> [INSTRUCTIONS FOR THE TASK]
Wherever the word "timeEnd" appears in a line of the records, copy that line.

--- SUPPLIED RECORDS ---

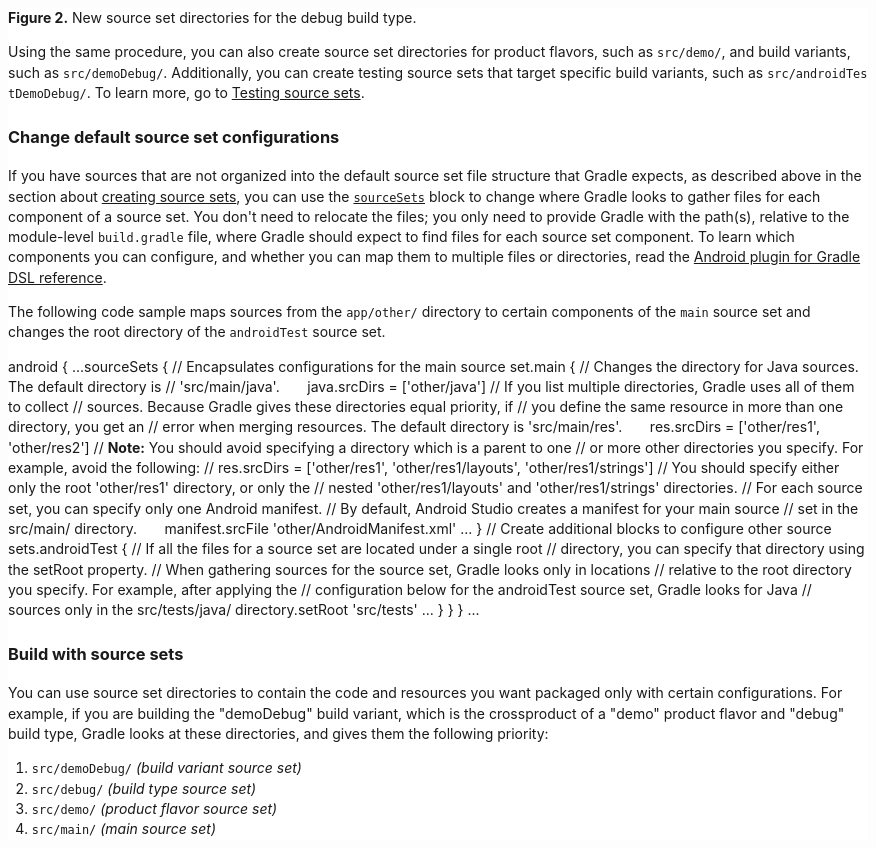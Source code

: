 **Figure 2.** New source set directories for the debug build type.

Using the same procedure, you can also create source set directories for product flavors, such as `src/demo/`, and build variants, such as `src/demoDebug/`. Additionally, you can create testing source sets that target specific build variants, such as `src/androidTestDemoDebug/`. To learn more, go to [Testing source sets](https://developer.android.com/studio/test#sourcesets).

### Change default source set configurations

If you have sources that are not organized into the default source set file structure that Gradle expects, as described above in the section about [creating source sets](#sourcesets), you can use the [`sourceSets`](https://google.github.io/android-gradle-dsl/current/com.android.build.gradle.api.AndroidSourceSet.html) block to change where Gradle looks to gather files for each component of a source set. You don't need to relocate the files; you only need to provide Gradle with the path(s), relative to the module\-level `build.gradle` file, where Gradle should expect to find files for each source set component. To learn which components you can configure, and whether you can map them to multiple files or directories, read the [Android plugin for Gradle DSL reference](https://google.github.io/android-gradle-dsl/current/com.android.build.gradle.api.AndroidSourceSet.html).

The following code sample maps sources from the `app/other/` directory to certain components of the `main` source set and changes the root directory of the `androidTest` source set.

android { ...sourceSets { // Encapsulates configurations for the main source set.main { // Changes the directory for Java sources. The default directory is // 'src/main/java'.
      java.srcDirs \=  \['other/java'\] // If you list multiple directories, Gradle uses all of them to collect // sources. Because Gradle gives these directories equal priority, if // you define the same resource in more than one directory, you get an // error when merging resources. The default directory is 'src/main/res'.
      res.srcDirs \=  \['other/res1',  'other/res2'\] // **Note:** You should avoid specifying a directory which is a parent to one // or more other directories you specify. For example, avoid the following: // res.srcDirs = \['other/res1', 'other/res1/layouts', 'other/res1/strings'\] // You should specify either only the root 'other/res1' directory, or only the // nested 'other/res1/layouts' and 'other/res1/strings' directories. // For each source set, you can specify only one Android manifest. // By default, Android Studio creates a manifest for your main source // set in the src/main/ directory.
      manifest.srcFile 'other/AndroidManifest.xml' ... } // Create additional blocks to configure other source sets.androidTest { // If all the files for a source set are located under a single root // directory, you can specify that directory using the setRoot property. // When gathering sources for the source set, Gradle looks only in locations // relative to the root directory you specify. For example, after applying the // configuration below for the androidTest source set, Gradle looks for Java // sources only in the src/tests/java/ directory.setRoot 'src/tests' ... } }
}
...

### Build with source sets

You can use source set directories to contain the code and resources you want packaged only with certain configurations. For example, if you are building the "demoDebug" build variant, which is the crossproduct of a "demo" product flavor and "debug" build type, Gradle looks at these directories, and gives them the following priority:

1.  `src/demoDebug/` *(build variant source set)*
2.  `src/debug/` *(build type source set)*
3.  `src/demo/` *(product flavor source set)*
4.  `src/main/` *(main source set)*

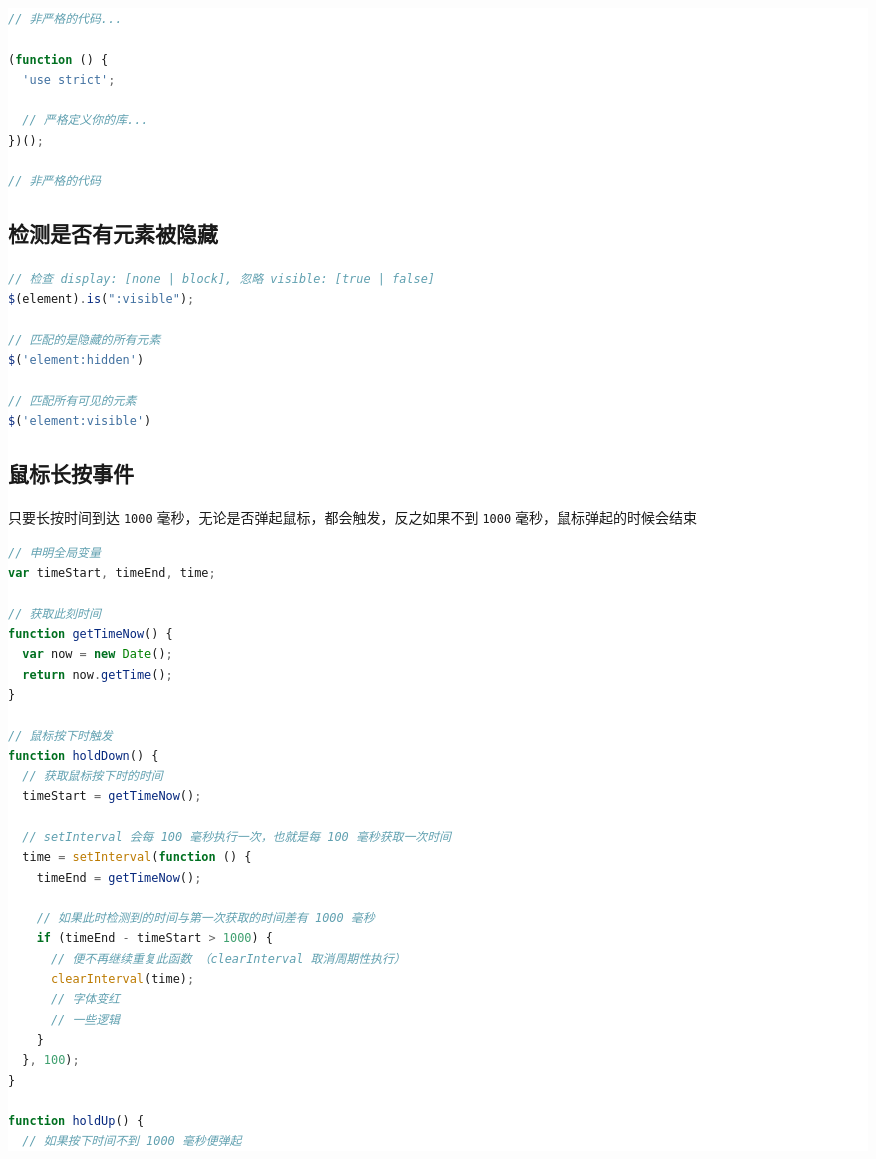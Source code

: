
 ```js
// 非严格的代码...

(function () {
  'use strict';

  // 严格定义你的库...
})();

// 非严格的代码
```



## 检测是否有元素被隐藏

```js
// 检查 display: [none | block], 忽略 visible: [true | false]
$(element).is(":visible");

// 匹配的是隐藏的所有元素
$('element:hidden')

// 匹配所有可见的元素
$('element:visible')
```







## 鼠标长按事件

只要长按时间到达 `1000` 毫秒，无论是否弹起鼠标，都会触发，反之如果不到 `1000` 毫秒，鼠标弹起的时候会结束

```js
// 申明全局变量
var timeStart, timeEnd, time;

// 获取此刻时间
function getTimeNow() {
  var now = new Date();
  return now.getTime();
}

// 鼠标按下时触发
function holdDown() {
  // 获取鼠标按下时的时间
  timeStart = getTimeNow();

  // setInterval 会每 100 毫秒执行一次，也就是每 100 毫秒获取一次时间
  time = setInterval(function () {
    timeEnd = getTimeNow();

    // 如果此时检测到的时间与第一次获取的时间差有 1000 毫秒
    if (timeEnd - timeStart > 1000) {
      // 便不再继续重复此函数 （clearInterval 取消周期性执行）
      clearInterval(time);
      // 字体变红
      // 一些逻辑
    }
  }, 100);
}

function holdUp() {
  // 如果按下时间不到 1000 毫秒便弹起
```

---

> [SOLUTION FOR THIS PROBLEM]
var timeStart, timeEnd, time;
    timeEnd = getTimeNow();
    if (timeEnd - timeStart > 1000) {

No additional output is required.